Document images with source code:
* * *

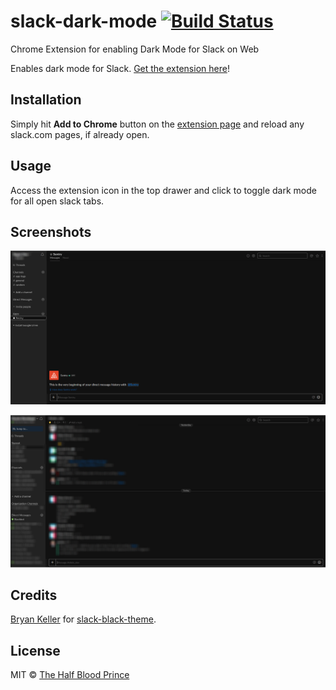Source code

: # slack-dark-mode [![Build Status](https://travis-ci.com/tHBp/slack-dark-mode.svg?branch=master)](https://travis-ci.com/tHBp/slack-dark-mode)
Chrome Extension for enabling Dark Mode for Slack on Web

Enables dark mode for Slack. [Get the extension here](https://chrome.google.com/webstore/detail/slack-dark-mode/hlinfmkmlhfknejckgbepjfdipdadopm)!

## Installation

Simply hit **Add to Chrome** button on the [extension page](https://chrome.google.com/webstore/detail/slack-dark-mode/hlinfmkmlhfknejckgbepjfdipdadopm) and reload any slack.com pages, if already open.

## Usage

Access the extension icon in the top drawer and click to toggle dark mode for all open slack tabs.

## Screenshots

![Sample Screenshot #1](https://raw.githubusercontent.com/tHBp/slack-dark-mode/master/sample/sample-1.png)

![Sample Screenshot #2](https://raw.githubusercontent.com/tHBp/slack-dark-mode/master/sample/sample-2.png)

## Credits
[Bryan Keller](https://github.com/widget-) for [slack-black-theme](https://github.com/widget-/slack-black-theme).

## License
MIT © [The Half Blood Prince](mailto://thehalfbloodprince.github@gmail.com)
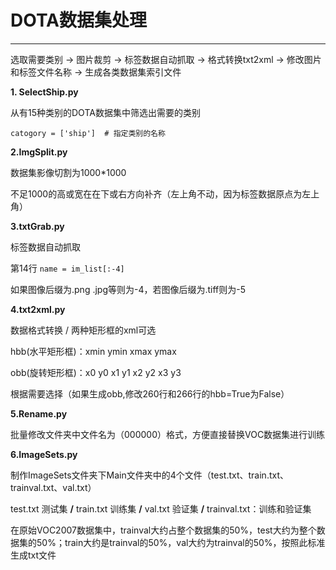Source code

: # DOTA数据集处理 #

----------

选取需要类别 → 图片裁剪 → 标签数据自动抓取 → 格式转换txt2xml → 修改图片和标签文件名称 → 生成各类数据集索引文件

**1. SelectShip.py**
  
从有15种类别的DOTA数据集中筛选出需要的类别

`catogory = ['ship']  # 指定类别的名称`

**2.ImgSplit.py**
  
数据集影像切割为1000*1000

不足1000的高或宽在在下或右方向补齐（左上角不动，因为标签数据原点为左上角）

**3.txtGrab.py**
  
标签数据自动抓取

第14行 `name = im_list[:-4]`

如果图像后缀为.png .jpg等则为-4，若图像后缀为.tiff则为-5

**4.txt2xml.py**

数据格式转换 / 两种矩形框的xml可选

hbb(水平矩形框)：xmin ymin xmax ymax

obb(旋转矩形框)：x0 y0 x1 y1 x2 y2 x3 y3 

根据需要选择（如果生成obb,修改260行和266行的hbb=True为False）

**5.Rename.py**

批量修改文件夹中文件名为（000000）格式，方便直接替换VOC数据集进行训练

**6.ImageSets.py**

制作ImageSets文件夹下Main文件夹中的4个文件（test.txt、train.txt、trainval.txt、val.txt）

test.txt 测试集 **/** 
train.txt 训练集 **/** 
val.txt 验证集 **/** 
trainval.txt：训练和验证集

在原始VOC2007数据集中，trainval大约占整个数据集的50%，test大约为整个数据集的50%；train大约是trainval的50%，val大约为trainval的50%，按照此标准生成txt文件

  
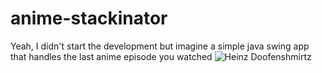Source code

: # anime-stackinator
Yeah, I didn't start the development but imagine a simple java swing app that handles the last anime episode you watched
![Heinz Doofenshmirtz](https://upload.wikimedia.org/wikipedia/en/e/eb/Heinz_Doofenshmirtz.png)

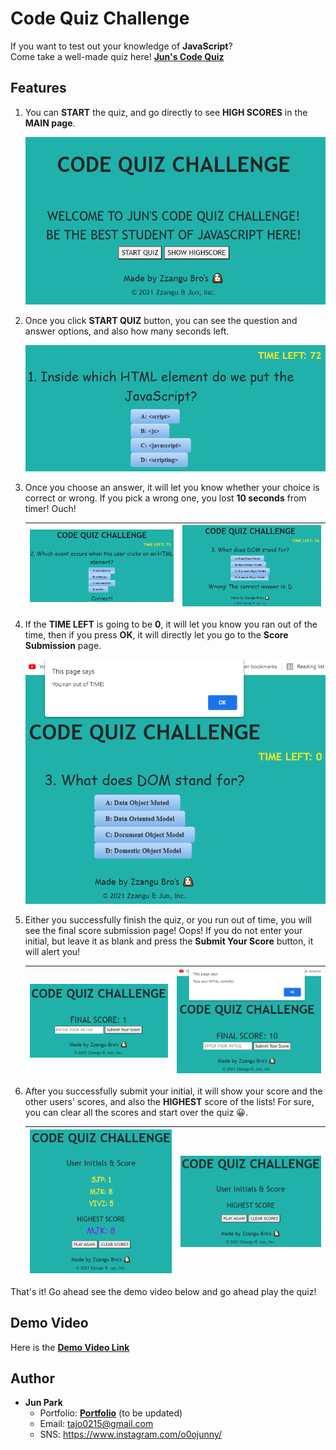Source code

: # Code Quiz Challenge
If you want to test out your knowledge of **JavaScript**?  
Come take a well-made quiz here! [**Jun's Code Quiz**](https://zzangu0215.github.io/Code_Quiz_Challenge/)

## Features

1. You can **START** the quiz, and go directly to see **HIGH SCORES** in the **MAIN page**. 

    ![Image Caption](images/main-page.PNG)

2. Once you click **START QUIZ** button, you can see the question and answer options, and also how many seconds left. 

    ![Image Caption](images/timer.PNG)

3. Once you choose an answer, it will let you know whether your choice is correct or wrong. If you pick a wrong one, you lost **10 seconds** from timer! Ouch!

    | ![Image Caption](images/correct.PNG) | ![Image Caption](images/wrong.PNG) | 
    |----|----|

4. If the **TIME LEFT** is going to be **0**, it will let you know you ran out of the time, then if you press **OK**, it will directly let you go to the **Score Submission** page.

    ![Image Caption](images/ran-out-time.PNG)

5. Either you successfully finish the quiz, or you run out of time, you will see the final score submission page! Oops! If you do not enter your initial, but leave it as blank and press the **Submit Your Score** button, it will alert you!

    ![Image Caption](images/score-submit.PNG) | ![Image Caption](images/initial-alert.PNG) | 
    |----|----|

6. After you successfully submit your initial, it will show your score and the other users' scores, and also the **HIGHEST** score of the lists! For sure, you can clear all the scores and start over the quiz 😀. 

    ![Image Caption](images/high-score.PNG) | ![Image Caption](images/clear-score.PNG) | 
    |----|----|

That's it! Go ahead see the demo video below and go ahead play the quiz!

## Demo Video

Here is the [**Demo Video Link**](https://youtu.be/1dvT11q3tHE)

## Author

- **Jun Park**
    - Portfolio: [**Portfolio**](https://zzangu0215.github.io/portfolio/) (to be updated)
    - Email: tajo0215@gmail.com
    - SNS: https://www.instagram.com/o0ojunny/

* * *

## PROBLEM STATEMENT
What belongs in the answer is each line above, reproduced exactly, and no picture.

## PROBLEM SOLUTION
Source code

: # slack-dark-mode [![Build Status](https://travis-ci.com/tHBp/slack-dark-mode.svg?branch=master)](https://travis-ci.com/tHBp/slack-dark-mode)
Chrome Extension for enabling Dark Mode for Slack on Web

Enables dark mode for Slack. [Get the extension here](https://chrome.google.com/webstore/detail/slack-dark-mode/hlinfmkmlhfknejckgbepjfdipdadopm)!

## Installation

Simply hit **Add to Chrome** button on the [extension page](https://chrome.google.com/webstore/detail/slack-dark-mode/hlinfmkmlhfknejckgbepjfdipdadopm) and reload any slack.com pages, if already open.

## Usage

Access the extension icon in the top drawer and click to toggle dark mode for all open slack tabs.

## Screenshots

![Sample Screenshot #1](https://raw.githubusercontent.com/tHBp/slack-dark-mode/master/sample/sample-1.png)

![Sample Screenshot #2](https://raw.githubusercontent.com/tHBp/slack-dark-mode/master/sample/sample-2.png)

## Credits
[Bryan Keller](https://github.com/widget-) for [slack-black-theme](https://github.com/widget-/slack-black-theme).

## License
MIT © [The Half Blood Prince](mailto://thehalfbloodprince.github@gmail.com)
Source code

: # DOTA数据集处理 #

----------

选取需要类别 → 图片裁剪 → 标签数据自动抓取 → 格式转换txt2xml → 修改图片和标签文件名称 → 生成各类数据集索引文件

**1. SelectShip.py**
  
从有15种类别的DOTA数据集中筛选出需要的类别

`catogory = ['ship']  # 指定类别的名称`

**2.ImgSplit.py**
  
数据集影像切割为1000*1000

不足1000的高或宽在在下或右方向补齐（左上角不动，因为标签数据原点为左上角）

**3.txtGrab.py**
  
标签数据自动抓取

第14行 `name = im_list[:-4]`

如果图像后缀为.png .jpg等则为-4，若图像后缀为.tiff则为-5

**4.txt2xml.py**

数据格式转换 / 两种矩形框的xml可选

hbb(水平矩形框)：xmin ymin xmax ymax

obb(旋转矩形框)：x0 y0 x1 y1 x2 y2 x3 y3 

根据需要选择（如果生成obb,修改260行和266行的hbb=True为False）

**5.Rename.py**

批量修改文件夹中文件名为（000000）格式，方便直接替换VOC数据集进行训练

**6.ImageSets.py**

制作ImageSets文件夹下Main文件夹中的4个文件（test.txt、train.txt、trainval.txt、val.txt）

test.txt 测试集 **/** 
train.txt 训练集 **/** 
val.txt 验证集 **/** 
trainval.txt：训练和验证集

在原始VOC2007数据集中，trainval大约占整个数据集的50%，test大约为整个数据集的50%；train大约是trainval的50%，val大约为trainval的50%，按照此标准生成txt文件

  
Source code

: # anime-stackinator
Yeah, I didn't start the development but imagine a simple java swing app that handles the last anime episode you watched
![Heinz Doofenshmirtz](https://upload.wikimedia.org/wikipedia/en/e/eb/Heinz_Doofenshmirtz.png)

Source code

: # Code Quiz Challenge
If you want to test out your knowledge of **JavaScript**?  
Come take a well-made quiz here! [**Jun's Code Quiz**](https://zzangu0215.github.io/Code_Quiz_Challenge/)

## Features

1. You can **START** the quiz, and go directly to see **HIGH SCORES** in the **MAIN page**. 

    ![Image Caption](images/main-page.PNG)

2. Once you click **START QUIZ** button, you can see the question and answer options, and also how many seconds left. 

    ![Image Caption](images/timer.PNG)

3. Once you choose an answer, it will let you know whether your choice is correct or wrong. If you pick a wrong one, you lost **10 seconds** from timer! Ouch!

    | ![Image Caption](images/correct.PNG) | ![Image Caption](images/wrong.PNG) | 
    |----|----|

4. If the **TIME LEFT** is going to be **0**, it will let you know you ran out of the time, then if you press **OK**, it will directly let you go to the **Score Submission** page.

    ![Image Caption](images/ran-out-time.PNG)

5. Either you successfully finish the quiz, or you run out of time, you will see the final score submission page! Oops! If you do not enter your initial, but leave it as blank and press the **Submit Your Score** button, it will alert you!

    ![Image Caption](images/score-submit.PNG) | ![Image Caption](images/initial-alert.PNG) | 
    |----|----|

6. After you successfully submit your initial, it will show your score and the other users' scores, and also the **HIGHEST** score of the lists! For sure, you can clear all the scores and start over the quiz 😀. 

    ![Image Caption](images/high-score.PNG) | ![Image Caption](images/clear-score.PNG) | 
    |----|----|

That's it! Go ahead see the demo video below and go ahead play the quiz!

## Demo Video

Here is the [**Demo Video Link**](https://youtu.be/1dvT11q3tHE)

## Author

- **Jun Park**
    - Portfolio: [**Portfolio**](https://zzangu0215.github.io/portfolio/) (to be updated)
    - Email: tajo0215@gmail.com
    - SNS: https://www.instagram.com/o0ojunny/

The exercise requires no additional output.